アンドレイ・ズビャギンツェフ『父、帰る』ロシア、2004年 をビデオで

極めてシンプルに幾つかの主題が配置されていて、シンメトリックというか螺旋構造というか、永劫回帰というか…。
冒頭の鉄塔と其の下に広がる海と、終局のの鉄塔と其の下に広がる大地との配置、垂直方向をよく意識した、神聖さすら仄めかしながらそびえたつ2つの鉄塔、そこにはまず母親が登り、継いで父親が上るだろう。少年は決して自力でそこから降りることは出来ない。
このフィルムをシンメトリックであると断言できる決定的な運動がそこには映っている。結局1人だけ鉄塔から海に飛び込むことの出来なかった弟は、次の日友達連中、さらには兄にも馬鹿にされ喧嘩になる。そして、次の瞬間、疾走が始まる。画面の右から左への方向への疾走が始まる。
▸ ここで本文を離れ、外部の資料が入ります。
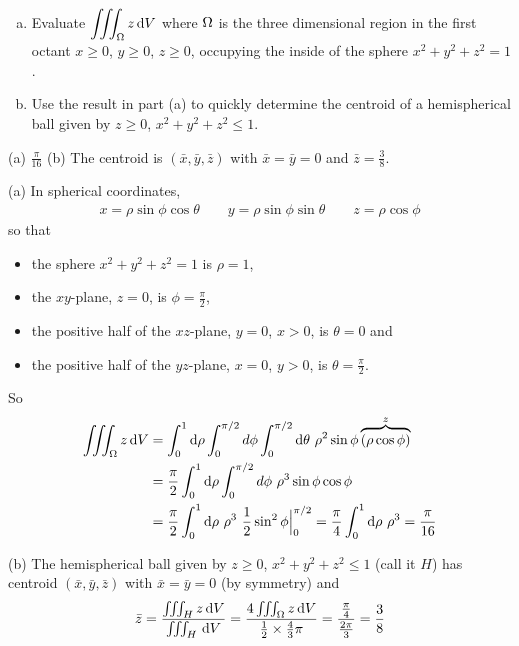 \begin{question}[M200 2002A] %
\begin{enumerate}[(a)]
\item
Evaluate $\displaystyle\iiint_\Omega z\,\mathrm{d}V$ where $\Omega$
is the three dimensional region in the first octant $x\ge 0$, $y\ge 0$,
$z\ge 0$, occupying the inside of the sphere $x^2+y^2+z^2=1$.

\item
Use the result in part (a) to quickly determine the centroid
of a hemispherical ball given by $z\ge 0$, $x^2+y^2+z^2\le 1$.
\end{enumerate}
\end{question}


\begin{answer}
(a) $\frac{\pi}{16}$\qquad
(b)  The centroid is $(\bar x,\bar y,\bar z)$ with 
$\bar x=\bar y=0$ and $\bar z=\frac{3}{8}$.
\end{answer}

\begin{solution}
(a) 
In spherical coordinates,
\begin{align*}
x=\rho\sin\phi\cos\theta\qquad y=\rho\sin\phi\sin\theta\qquad z=\rho\cos\phi
\end{align*}
so that
\begin{itemize}
\item
the sphere $x^2+y^2+z^2=1$ is $\rho=1$, 
\item
the $xy$-plane, $z=0$, is $\phi=\frac{\pi}{2}$, 
\item
the positive half of the $xz$-plane, $y=0$, $x>0$, is $\theta=0$ and 
\item
the positive half of the $yz$-plane, $x=0$, $y>0$, is $\theta=\frac{\pi}{2}$. 
\end{itemize}
So
\begin{align*}
\iiint_\Omega z\,\mathrm{d}V&=
\int_0^1 \mathrm{d}\rho\int_0^{\pi/2}d\phi\int _0^{\pi/2}\mathrm{d}\theta\  \rho^2\sin\phi\overbrace{(\rho\cos\phi)}^{z} \\
&=\frac{\pi}{2}\int_0^1 \mathrm{d}\rho\int_0^{\pi/2}d\phi\  \rho^3\sin\phi \cos\phi
\\
&=\frac{\pi}{2}\int_0^1 \mathrm{d}\rho\  \rho^3\ \frac{1}{2}\sin^2\phi \Big|_0^{\pi/2}
=\frac{\pi}{4}\int_0^1 \mathrm{d}\rho\  \rho^3
=\frac{\pi}{16}
\end{align*}

(b) The hemispherical ball given by $z\ge 0$, $x^2+y^2+z^2\le 1$
(call it $H$) has centroid $(\bar x,\bar y,\bar z)$ with 
$\bar x=\bar y=0$ (by symmetry) and
\begin{align*}
\bar z=\frac{\iiint_H z\,\mathrm{d}V}{\iiint_H\,\mathrm{d}V}
=\frac{4\iiint_\Omega z\,\mathrm{d}V}{\tfrac{1}{2}\times\frac{4}{3}\pi}
=\frac{\frac{\pi}{4}}{\frac{2\pi}{3}}
=\frac{3}{8}
\end{align*}
\end{solution}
そしてこの疾走はやがて無人島で父親を拒否し、とうとう本気で逃げ出そうと疾走する映像によって反復されるばかりか、今回は逆方向に、左から右への疾走という決定的なズレによって、フィルムは前半の展開を正と仮定するならば負の方向へと向かって、とうの昔に折り返し地点を過ぎて疾走を続けていることに気付かされる。
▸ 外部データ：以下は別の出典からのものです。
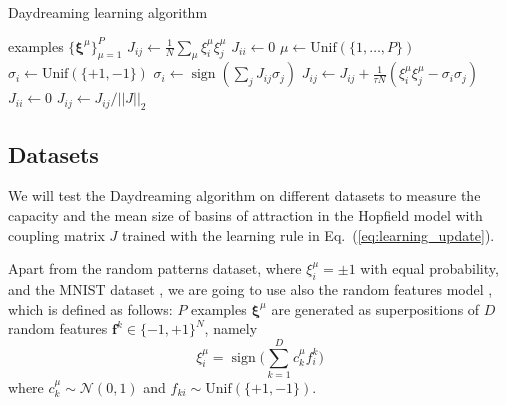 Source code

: \documentclass[a4paper]{cas-sc}
\DeclareMathOperator{\sign}{sign}
\newcommand{\bxi}{\boldsymbol{\xi}}
\begin{document}
\begin{algorithm}[t]
\caption{Daydreaming learning algorithm}
\begin{algorithmic}
\Require examples $\{\bxi^{\mu} \}_{\mu=1}^P$
    \State $J_{ij} \gets \frac{1}{N} \sum_{\mu} \xi_i^{\mu} \xi_j^{\mu}$ 
    \State $J_{ii} \gets 0$
     
         
            \State $\mu \gets \mathrm{Unif}(\{1,\dots,P\})$ 
            \State $\sigma_i \gets \mathrm{Unif}(\{+1,-1\}) $ 
                \State $\sigma_i \gets \sign (\sum_j J_{ij} \sigma_j)$ 
            \EndWhile
            \State $J_{ij} \gets J_{ij} + \frac{1}{\tau N} (\xi_i^{\mu} \xi_j^{\mu}-\sigma_i\sigma_j)$ 
            \State $J_{ii} \gets 0$
        \EndFor
        \State $J_{ij} \gets J_{ij} / ||J||_2 $ 
    \EndFor
\end{algorithmic}
\label{alg:Daydreaming}
\end{algorithm}

\subsection{Datasets}
\label{sec:rf_data}

We will test the Daydreaming algorithm on different datasets to measure the capacity and the mean size of basins of attraction in the Hopfield model with coupling matrix $J$ trained with the learning rule in Eq.~(\ref{eq:learning_update}).

Apart from the random patterns dataset, where $\xi_i^\mu=\pm1$ with equal probability, and the MNIST dataset \cite{lecun1998gradient}, we are going to use also the random features model \cite{goldt2020modeling}, which is defined as follows: $P$ examples $\bxi^{\mu}$ are generated as superpositions of $D$ random features $\mathbf{f}^k \in \{-1, +1\}^N$, namely
\begin{equation}
        \xi_i^\mu = \sign \bigg( \sum_{k=1}^D c_k^\mu f_i^k \bigg)
\end{equation}
where $c_k^\mu \sim \mathcal{N}(0,1)$ and $f_{ki}\sim \mathrm{Unif}(\{+1,-1\})$.
\end{document}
ならば折り返し地点はどこだったのか。折り返し地点を決定的に宣言するような出来事は映ってはいない。というか、そのような「点」などというものは絶対的に表象不可能ものとしてあるのかもしれない。象徴はいたるところに見られる。例えば父親が兄に腕時計をあずける場面は決定的で、その後の兄の動きは、やがて父親が亡き者になったあと、彼を模倣しだすだろう。亡骸を乗せたボートを漕ぎながら、彼の腕にちらりと腕時計が見える瞬間は戦慄すべきものである。しかしこの瞬間が折り返し地点と捉えるのは早計であろう。折り返し地点、折り返しという運動は、それこそ冒頭に鉄塔が映し出される前から始まっており、後半の鉄塔の後も続いているというのが妥当であろうか。
シンメトリックなフィルムであると断言したが、このフィルムは、始まりのように鉄塔の場面で終りはしない。この反転現象はその先に、フィルムが回り始める前の真の闇の部分に、フィルムは突入する。あるいは、再び新たな反復を開始する。だからこの最後の映像達は父親が現れる前のことを暗示しているのだろうし、なによりもラストの写真群が兄が撮影した写真だけでなく、かつての風景を写したものも混じっているのがそれを示している。
闇を映し出すひとつの方法論を見た。